Summarize this article:
1602 LearnersLast updated on November 22, 2025

Outliers are extreme values and an essential part of a dataset. Outliers provide valuable insights into data and can significantly impact the results of analysis. Let us now learn more about an outlier.
Outliers are data points that stand out because they are much higher or lower than the rest of the data. Outliers can disproportionately affect statistical measures such as the mean, standard deviation, and regression models, skewing results and leading to misguided conclusions. This is because statistical measures, such as the mean, standard deviation, and regression models, are sensitive to extreme values.
For example,
A teacher records the marks of 10 students in a math test. \(45, 48, 50, 47, 49, 46, 50, 48, 47, 95\).
Here, all the scores are around 45 – 50, but 95 is much higher than the rest.
So, 95 is an outlier because it is unusually high compared to the other data points.
Finding outliers is an integral part of data analysis because unusual values can heavily influence the results. Outliers can be identified using two main approaches: visualization techniques and statistical methods.

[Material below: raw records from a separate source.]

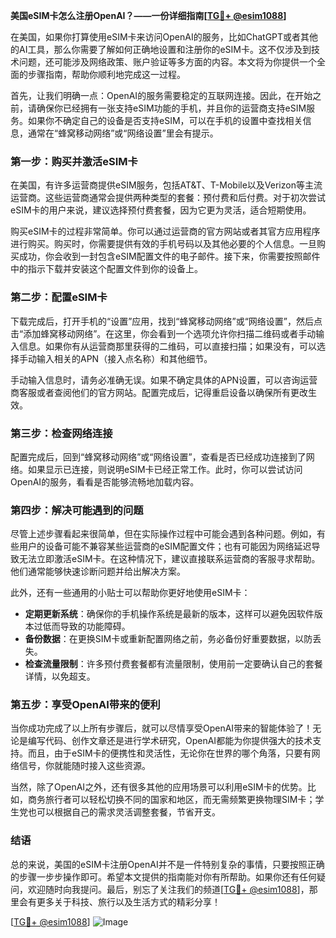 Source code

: **美国eSIM卡怎么注册OpenAI？——一份详细指南[[TG💪+ @esim1088](https://t.me/s/esim1088)]**

在美国，如果你打算使用eSIM卡来访问OpenAI的服务，比如ChatGPT或者其他的AI工具，那么你需要了解如何正确地设置和注册你的eSIM卡。这不仅涉及到技术问题，还可能涉及网络政策、账户验证等多方面的内容。本文将为你提供一个全面的步骤指南，帮助你顺利地完成这一过程。

首先，让我们明确一点：OpenAI的服务需要稳定的互联网连接。因此，在开始之前，请确保你已经拥有一张支持eSIM功能的手机，并且你的运营商支持eSIM服务。如果你不确定自己的设备是否支持eSIM，可以在手机的设置中查找相关信息，通常在“蜂窝移动网络”或“网络设置”里会有提示。

### **第一步：购买并激活eSIM卡**

在美国，有许多运营商提供eSIM服务，包括AT&T、T-Mobile以及Verizon等主流运营商。这些运营商通常会提供两种类型的套餐：预付费和后付费。对于初次尝试eSIM卡的用户来说，建议选择预付费套餐，因为它更为灵活，适合短期使用。

购买eSIM卡的过程非常简单。你可以通过运营商的官方网站或者其官方应用程序进行购买。购买时，你需要提供有效的手机号码以及其他必要的个人信息。一旦购买成功，你会收到一封包含eSIM配置文件的电子邮件。接下来，你需要按照邮件中的指示下载并安装这个配置文件到你的设备上。

### **第二步：配置eSIM卡**

下载完成后，打开手机的“设置”应用，找到“蜂窝移动网络”或“网络设置”，然后点击“添加蜂窝移动网络”。在这里，你会看到一个选项允许你扫描二维码或者手动输入信息。如果你有从运营商那里获得的二维码，可以直接扫描；如果没有，可以选择手动输入相关的APN（接入点名称）和其他细节。

手动输入信息时，请务必准确无误。如果不确定具体的APN设置，可以咨询运营商客服或者查阅他们的官方网站。配置完成后，记得重启设备以确保所有更改生效。

### **第三步：检查网络连接**

配置完成后，回到“蜂窝移动网络”或“网络设置”，查看是否已经成功连接到了网络。如果显示已连接，则说明eSIM卡已经正常工作。此时，你可以尝试访问OpenAI的服务，看看是否能够流畅地加载内容。

### **第四步：解决可能遇到的问题**

尽管上述步骤看起来很简单，但在实际操作过程中可能会遇到各种问题。例如，有些用户的设备可能不兼容某些运营商的eSIM配置文件；也有可能因为网络延迟导致无法立即激活eSIM卡。在这种情况下，建议直接联系运营商的客服寻求帮助。他们通常能够快速诊断问题并给出解决方案。

此外，还有一些通用的小贴士可以帮助你更好地使用eSIM卡：

- **定期更新系统**：确保你的手机操作系统是最新的版本，这样可以避免因软件版本过低而导致的功能障碍。
- **备份数据**：在更换SIM卡或重新配置网络之前，务必备份好重要数据，以防丢失。
- **检查流量限制**：许多预付费套餐都有流量限制，使用前一定要确认自己的套餐详情，以免超支。

### **第五步：享受OpenAI带来的便利**

当你成功完成了以上所有步骤后，就可以尽情享受OpenAI带来的智能体验了！无论是编写代码、创作文章还是进行学术研究，OpenAI都能为你提供强大的技术支持。而且，由于eSIM卡的便携性和灵活性，无论你在世界的哪个角落，只要有网络信号，你就能随时接入这些资源。

当然，除了OpenAI之外，还有很多其他的应用场景可以利用eSIM卡的优势。比如，商务旅行者可以轻松切换不同的国家和地区，而无需频繁更换物理SIM卡；学生党也可以根据自己的需求灵活调整套餐，节省开支。

### **结语**

总的来说，美国的eSIM卡注册OpenAI并不是一件特别复杂的事情，只要按照正确的步骤一步步操作即可。希望本文提供的指南能对你有所帮助。如果你还有任何疑问，欢迎随时向我提问。最后，别忘了关注我们的频道[[TG💪+ @esim1088](https://t.me/s/esim1088)]，那里会有更多关于科技、旅行以及生活方式的精彩分享！

[[TG💪+ @esim1088](https://t.me/s/esim1088)] ![Image](https://i.postimg.cc/4NQfJmqS/Snipaste-2025-05-13-00-14-12.png)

Using Visualization Methods
Visualization involves presenting data in graphical form, making it easier to spot patterns and detect unusual values. Two commonly used visual tools are:
1. Box Plot
A box plot displays the minimum, first quartile (Q₁), median, third quartile (Q₃), and maximum.
Any point that lies outside the “whiskers” (beyond\(Q_1 - 1.5 \times \mathrm{IQR} \quad \text{or} \quad Q_3 + 1.5 \times \mathrm{IQR}
\)) is considered an outlier.
Example:
Data: 12, 14, 15, 16, 17, 18, 40
In the box plot, 40 appears far outside the upper whisker, making it an outlier.
2. Scatter Plot
A scatter plot displays individual data points on a graph. Outliers appear as points that lie far away from the general cluster.
Example:
If you plot students’ study hours vs. exam scores, and most points form a cluster, but one point. For example, 10 hours of study and only 5 marks that lies far away, that point is an outlier.
A box plot is a statistical chart that provides a visual summary of how data is distributed. Outliers in a box plot can be identified using these steps.
Step 1: Sort the data in ascending order and determine the median.
Step 2: Calculate the Interquartile Range (IQR), which represents the central 50% of the dataset.
Step 3: Determine the lower and upper bounds (also called fences) using the IQR.
Step 4: Any data point that lies below the lower bound or above the upper bound is considered an outlier.
A scatter plot is used to visualize the relationship between two continuous variables, with each point represented as a dot. In this plot, any points far from the central cluster of data are considered outliers.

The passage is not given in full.